S’agissant de la compensation demandée par la société CONDAT, celle-ci rappelle que le contrat conclu entre RTE et son assureur ne saurait lui être opposé.
La société CONDAT maintient l’ensemble de ses conclusions et demande en outre au comité de règlement des différends et des sanctions de la Commission de régulation de l’énergie :
- de dire que RTE doit proposer à la société CONDAT des stipulations contractuelles précises rendant explicite l’engagement de qualité que RTE prend en matière de creux de tension dans le cadre de l’offre de référence et ce sans surcoût financier à la charge de la société CONDAT ;
- de constater que RTE ne démontre pas que les creux de tension sont entièrement insurmontables ;
- d’enjoindre à RTE d’étudier et de mettre en œuvre toute solution pertinente et raisonnable d’un point de vue technique et financier pour satisfaire à ses engagements contractuels en matière de creux de tension, dans la stricte mesure où ces creux sont surmontables, et ce afin de faire disparaître le préjudice non indemnisé que la société CONDAT subit en raisons des creux de tension surmontables.
*
Vu les observations en duplique, enregistrées le 30 octobre 2008, présentée par RTE.
RTE persiste dans ses précédentes conclusions.

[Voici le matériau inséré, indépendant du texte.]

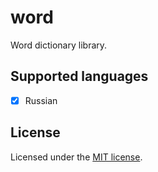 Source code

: # word

Word dictionary library.

## Supported languages

- [x] Russian

## License

Licensed under the [MIT license](LICENSE).
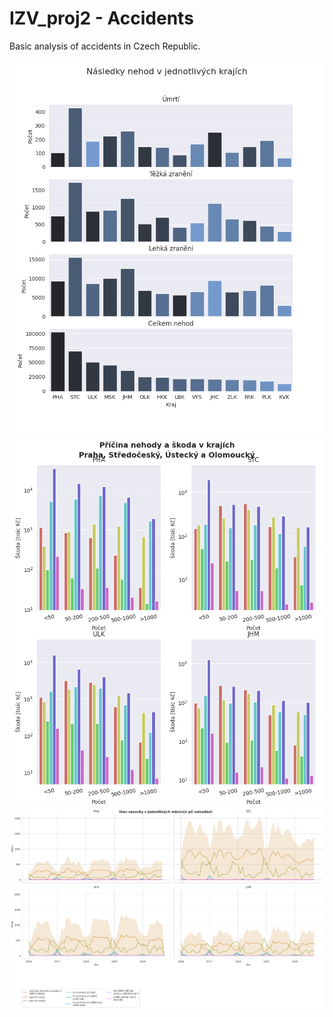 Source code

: # IZV_proj2 - Accidents

Basic analysis of accidents in Czech Republic.

![Alt text](img/01_nasledky.png)
![Alt text](img/02_priciny.png)
![Alt text](img/03_stav.png)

Elle indique être le seul gestionnaire de réseau de transport d’électricité en Europe à proposer à ses clients des engagements en matières de creux de tension comme en matière de coupures.
Elle indique mettre tout en œuvre pour assurer la meilleure qualité possible à ses clients, à des conditions économiques acceptables par l’ensemble des utilisateurs du réseau et émet des réserves sur l’étude réalisée par la société SCHNEIDER ELECTRIC. RTE souligne que cette étude confirme l’absence de solutions « réseau » véritablement satisfaisantes au regard de la sensibilité des installations de la société CONDAT et que les seules solutions qui semblent apporter une amélioration notable sont des solutions « qui s’apparentent à de la désensibilisation locale du site industriel ». Elle soutient que le financement des solutions présentées par cette étude revient à la société CONDAT.
RTE soutient que la société CONDAT n’a pas respecté la procédure précontentieuse prévue à l’article 12.6 du contrat CART avant la saisine du comité de règlement des différends et des sanctions et estime que certaines demandes n’étaient pas visées dans sa mise en demeure du 3 juillet 2008, notamment celles « afférentes aux délais de communication de l’information, aux délais de rétablissement du service et aux pénalités applicables en cas de coupures brèves et longues ».
Elle affirme que la sensibilité des machines à papier de la société CONDAT est telle que la diminution des creux de tension sur le réseau public de transport d’électricité à un « niveau acceptable » est impossible à atteindre en l’état actuel de la technique.
RTE indique respecter ses obligations légales et réglementaires en matière de continuité et de qualité de l’électricité et que les dispositions des directives 2003/54/CE du 26 juin 2003 et 2004/108/CE du 15 décembre 2004 ne concernent pas la question des creux de tension.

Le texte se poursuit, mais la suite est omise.